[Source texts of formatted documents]
-- Opening Marker --

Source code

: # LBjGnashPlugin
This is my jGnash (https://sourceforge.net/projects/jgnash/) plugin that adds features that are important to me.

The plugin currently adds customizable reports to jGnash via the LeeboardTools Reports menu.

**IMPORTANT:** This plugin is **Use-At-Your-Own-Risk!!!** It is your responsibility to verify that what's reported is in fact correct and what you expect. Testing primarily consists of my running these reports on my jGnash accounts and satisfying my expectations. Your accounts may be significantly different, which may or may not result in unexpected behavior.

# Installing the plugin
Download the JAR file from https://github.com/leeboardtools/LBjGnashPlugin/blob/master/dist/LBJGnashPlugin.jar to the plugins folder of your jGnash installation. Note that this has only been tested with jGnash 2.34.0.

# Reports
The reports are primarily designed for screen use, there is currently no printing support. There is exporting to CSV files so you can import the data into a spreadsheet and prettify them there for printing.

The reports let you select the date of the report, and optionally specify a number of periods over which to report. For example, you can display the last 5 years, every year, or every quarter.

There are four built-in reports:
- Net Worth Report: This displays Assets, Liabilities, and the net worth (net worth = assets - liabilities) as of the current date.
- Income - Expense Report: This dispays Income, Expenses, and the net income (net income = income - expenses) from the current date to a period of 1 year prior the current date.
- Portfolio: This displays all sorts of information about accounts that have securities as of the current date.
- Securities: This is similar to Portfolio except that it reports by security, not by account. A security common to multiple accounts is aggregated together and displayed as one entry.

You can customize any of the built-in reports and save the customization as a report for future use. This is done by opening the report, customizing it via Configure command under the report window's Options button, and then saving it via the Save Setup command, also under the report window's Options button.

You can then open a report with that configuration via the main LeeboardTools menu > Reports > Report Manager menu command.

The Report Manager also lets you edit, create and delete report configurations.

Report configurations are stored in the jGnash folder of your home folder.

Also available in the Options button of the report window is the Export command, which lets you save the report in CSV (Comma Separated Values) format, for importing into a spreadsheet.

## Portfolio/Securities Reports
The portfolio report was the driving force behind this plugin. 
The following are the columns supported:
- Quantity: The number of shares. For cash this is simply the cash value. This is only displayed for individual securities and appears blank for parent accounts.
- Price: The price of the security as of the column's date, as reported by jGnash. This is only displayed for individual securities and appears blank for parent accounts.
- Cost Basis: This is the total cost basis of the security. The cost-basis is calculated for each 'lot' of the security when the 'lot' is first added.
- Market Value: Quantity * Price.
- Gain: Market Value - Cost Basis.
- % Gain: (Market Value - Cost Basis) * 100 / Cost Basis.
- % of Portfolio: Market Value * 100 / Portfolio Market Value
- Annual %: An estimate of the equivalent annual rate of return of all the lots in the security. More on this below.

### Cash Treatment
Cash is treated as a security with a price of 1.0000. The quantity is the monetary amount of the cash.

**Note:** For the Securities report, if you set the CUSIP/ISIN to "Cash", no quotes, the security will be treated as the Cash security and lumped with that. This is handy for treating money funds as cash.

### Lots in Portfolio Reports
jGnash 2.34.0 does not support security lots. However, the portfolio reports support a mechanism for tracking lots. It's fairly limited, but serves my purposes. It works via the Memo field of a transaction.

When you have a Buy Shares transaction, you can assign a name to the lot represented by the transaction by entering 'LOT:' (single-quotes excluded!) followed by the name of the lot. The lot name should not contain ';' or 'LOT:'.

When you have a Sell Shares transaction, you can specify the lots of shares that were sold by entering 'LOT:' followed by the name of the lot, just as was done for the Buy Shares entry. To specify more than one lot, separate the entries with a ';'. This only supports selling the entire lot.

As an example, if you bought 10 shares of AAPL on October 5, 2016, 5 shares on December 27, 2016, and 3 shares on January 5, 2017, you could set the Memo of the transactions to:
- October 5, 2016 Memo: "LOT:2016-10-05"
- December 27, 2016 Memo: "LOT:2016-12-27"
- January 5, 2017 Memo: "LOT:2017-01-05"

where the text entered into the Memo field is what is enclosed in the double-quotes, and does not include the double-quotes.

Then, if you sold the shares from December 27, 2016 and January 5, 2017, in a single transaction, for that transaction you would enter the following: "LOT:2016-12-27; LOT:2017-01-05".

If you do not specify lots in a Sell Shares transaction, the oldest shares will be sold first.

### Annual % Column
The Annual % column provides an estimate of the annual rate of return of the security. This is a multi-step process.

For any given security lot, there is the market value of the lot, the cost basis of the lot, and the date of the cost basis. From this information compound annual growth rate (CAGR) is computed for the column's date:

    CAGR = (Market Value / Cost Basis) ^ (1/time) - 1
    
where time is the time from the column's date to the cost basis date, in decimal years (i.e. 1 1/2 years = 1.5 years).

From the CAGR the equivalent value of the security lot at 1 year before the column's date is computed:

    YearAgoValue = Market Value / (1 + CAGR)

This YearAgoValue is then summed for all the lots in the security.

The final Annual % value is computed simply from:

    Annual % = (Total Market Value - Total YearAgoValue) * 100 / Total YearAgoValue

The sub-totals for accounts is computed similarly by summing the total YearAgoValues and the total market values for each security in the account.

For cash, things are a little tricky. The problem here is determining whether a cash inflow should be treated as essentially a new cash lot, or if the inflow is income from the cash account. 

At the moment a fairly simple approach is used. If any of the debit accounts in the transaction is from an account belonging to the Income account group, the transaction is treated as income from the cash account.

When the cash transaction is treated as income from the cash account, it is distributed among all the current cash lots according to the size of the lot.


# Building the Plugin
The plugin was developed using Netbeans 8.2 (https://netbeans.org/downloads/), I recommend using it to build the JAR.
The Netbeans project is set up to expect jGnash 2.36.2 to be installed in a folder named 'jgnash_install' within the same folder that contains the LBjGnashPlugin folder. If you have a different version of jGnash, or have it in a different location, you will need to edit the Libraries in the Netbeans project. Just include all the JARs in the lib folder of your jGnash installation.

-- Closing Marker --

WORK REQUEST:
Reproduce, word for word and in full, only the lines above that start at the line with "The Report Manager" and run through the line with "### Cash Treatment", both ends included.

SOLUTION TO THE EXERCISE:
The Report Manager also lets you edit, create and delete report configurations.

Report configurations are stored in the jGnash folder of your home folder.

Also available in the Options button of the report window is the Export command, which lets you save the report in CSV (Comma Separated Values) format, for importing into a spreadsheet.

## Portfolio/Securities Reports
The portfolio report was the driving force behind this plugin. 
The following are the columns supported:
- Quantity: The number of shares. For cash this is simply the cash value. This is only displayed for individual securities and appears blank for parent accounts.
- Price: The price of the security as of the column's date, as reported by jGnash. This is only displayed for individual securities and appears blank for parent accounts.
- Cost Basis: This is the total cost basis of the security. The cost-basis is calculated for each 'lot' of the security when the 'lot' is first added.
- Market Value: Quantity * Price.
- Gain: Market Value - Cost Basis.
- % Gain: (Market Value - Cost Basis) * 100 / Cost Basis.
- % of Portfolio: Market Value * 100 / Portfolio Market Value
- Annual %: An estimate of the equivalent annual rate of return of all the lots in the security. More on this below.

### Cash Treatment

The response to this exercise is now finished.